L'impôt chrysargyre ou chrysargyron[Note 1], terme dérivé des mots grecs arguros, αργυρος (argent) et chrusos, χρυσος (or), était établi dans l'Empire romain d'Orient puis dans l'Empire byzantin.

L'empereur Constantin, créateur du chrysargyre (buste des Musées capitolins, Rome)

Cet impôt en monnaie romaine touchait ceux qui vivaient de la vente, il concernait le commerce, l'artisanat et l'activité manuelle (métiers)[1],[Note 2],[Note 3]. Cette taxe sur les profits commerciaux instituée par Constantin fut supprimée par l'empereur Anastase Ier[2], en 498.

Description

Compte tenu de la nature de l'impôt tous ceux qui avaient une fabrique ou une boutique, qui achetaient des matières premières pour les vendre ensuite transformées, ou des produits manufacturés pour les livrer simplement aux consommateurs étaient soumis à l'impôt. Le chrysargyre était une contribution que devaient payer « les commerçants et tous ceux qui vivent de la vente, à quelques exceptions près en particulier les paysans ou les propriétaires terriens qui vendent les produits de la terre, les servants de la messe romaine, les médecins, les professeurs de peinture vendant leurs propres œuvres et – dans certaines limites – les vétérans et les clercs »[1].
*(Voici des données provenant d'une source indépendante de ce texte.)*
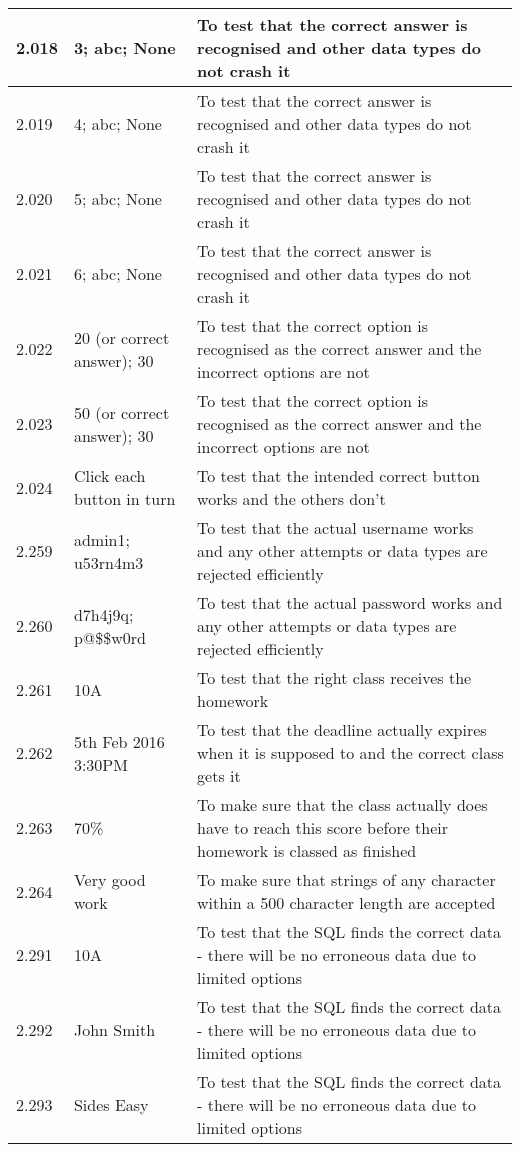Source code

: \begin{landscape}
\begin{center}
\begin{longtable}{|p{4cm}|p{4cm}|p{5cm}|}
2.018 & 3; abc; None & To test that the correct answer is recognised and other data types do not crash it \\ \hline
2.019 & 4; abc; None & To test that the correct answer is recognised and other data types do not crash it \\ \hline
2.020 & 5; abc; None & To test that the correct answer is recognised and other data types do not crash it \\ \hline
2.021 & 6; abc; None & To test that the correct answer is recognised and other data types do not crash it \\ \hline
2.022 & 20 (or correct answer); 30 & To test that the correct option is recognised as the correct answer and the incorrect options are not \\ \hline
2.023 & 50 (or correct answer); 30 & To test that the correct option is recognised as the correct answer and the incorrect options are not \\ \hline
2.024 & Click each button in turn & To test that the intended correct button works and the others don't \\ \hline
2.259 & admin1; u53rn4m3 & To test that the actual username works and any other attempts or data types are rejected efficiently \\ \hline
2.260 & d7h4j9q; p@\$\$w0rd & To test that the actual password works and any other attempts or data types are rejected efficiently \\ \hline
2.261 & 10A & To test that the right class receives the homework \\ \hline
2.262 & 5th Feb 2016 3:30PM & To test that the deadline actually expires when it is supposed to and the correct class gets it \\ \hline
2.263 & 70\% & To make sure that the class actually does have to reach this score before their homework is classed as finished \\ \hline
2.264 & Very good work & To make sure that strings of any character within a 500 character length are accepted \\ \hline
2.291 & 10A & To test that the SQL finds the correct data - there will be no erroneous data due to limited options\\ \hline
2.292 & John Smith & To test that the SQL finds the correct data - there will be no erroneous data due to limited options \\ \hline
2.293 & Sides Easy & To test that the SQL finds the correct data - there will be no erroneous data due to limited options \\ \hline

\end{longtable}
\end{center}
\end{landscape}
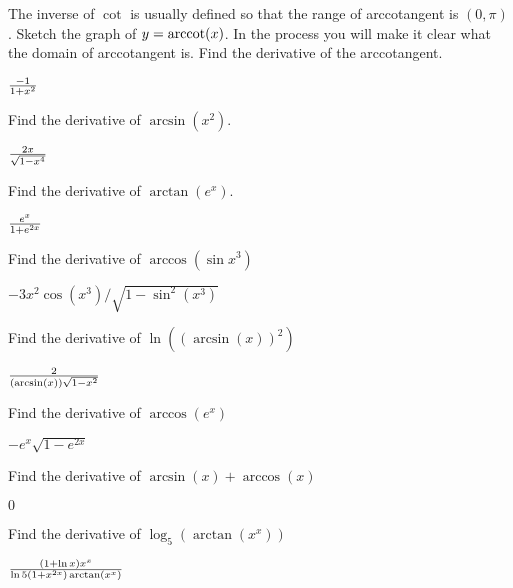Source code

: \begin{exercises}

\begin{exercise} The inverse of $\cot$ is usually defined so that the
 range of arccotangent is $(0, \pi)$.  Sketch the graph of
 $y=\operatorname{arccot}(x)$. In the process you will make it clear what the domain
 of arccotangent is. Find the derivative of the arccotangent.
\begin{answer} ${-1\over 1+x^2}$
\end{answer}\end{exercise}


\begin{exercise} Find the derivative of $\arcsin(x^2)$.
\begin{answer} ${2x\over\sqrt{1-x^4}}$
\end{answer}\end{exercise}

\begin{exercise} Find the derivative of $\arctan(e^x)$.
\begin{answer} ${e^x\over1+e^{2x}}$
\end{answer}\end{exercise}

\begin{exercise} Find the derivative of $\arccos (\sin x^3 )$
\begin{answer} $-3x^2\cos(x^3)/\sqrt{1-\sin^2(x^3)}$
\end{answer}\end{exercise}

\begin{exercise} Find the derivative of $\ln( (\arcsin(x) )^2)$
\begin{answer} ${2\over(\arcsin(x))\sqrt{1-x^2}}$
\end{answer}\end{exercise}

\begin{exercise} Find the derivative of $\arccos(e^x)$
\begin{answer} $-e^x\sqrt{1-e^{2x}}$
\end{answer}\end{exercise}

\begin{exercise} Find the derivative of $\arcsin(x) + \arccos(x)$
\begin{answer} $0$
\end{answer}\end{exercise}

\begin{exercise} Find the derivative of $\log _5 (\arctan (x^x ) )$
\begin{answer} ${(1+\ln x)x^x\over\ln5(1+x^{2x})\arctan(x^x)}$
\end{answer}\end{exercise}

\end{exercises}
Cependant, le fermier, lorsqu'il pratiquait le commerce des blés, n'y échappait pas et l'ouvrier n'en était affranchi que s'il était au service d'un maître. Le savetier, dans son échoppe, ainsi que le peintre, parce que sa provision de couleurs se vendait sous forme de tableaux, étaient aussi ponctionnés. Puisque le chrysargyre était prélevé sur le revenu de tout capital autre que celui du terrain (voir cadastre, l'agriculture et la non-culture[3]), le préteur sur gages, la prostituée[4] et même parfois le mendiant n'en étaient pas exempts[5]. Il touchait donc particulièrement les populations urbaines. Sa perception s'appuyait sur les collèges corporatifs des divers métiers, collèges existants ou spécialement créés[6].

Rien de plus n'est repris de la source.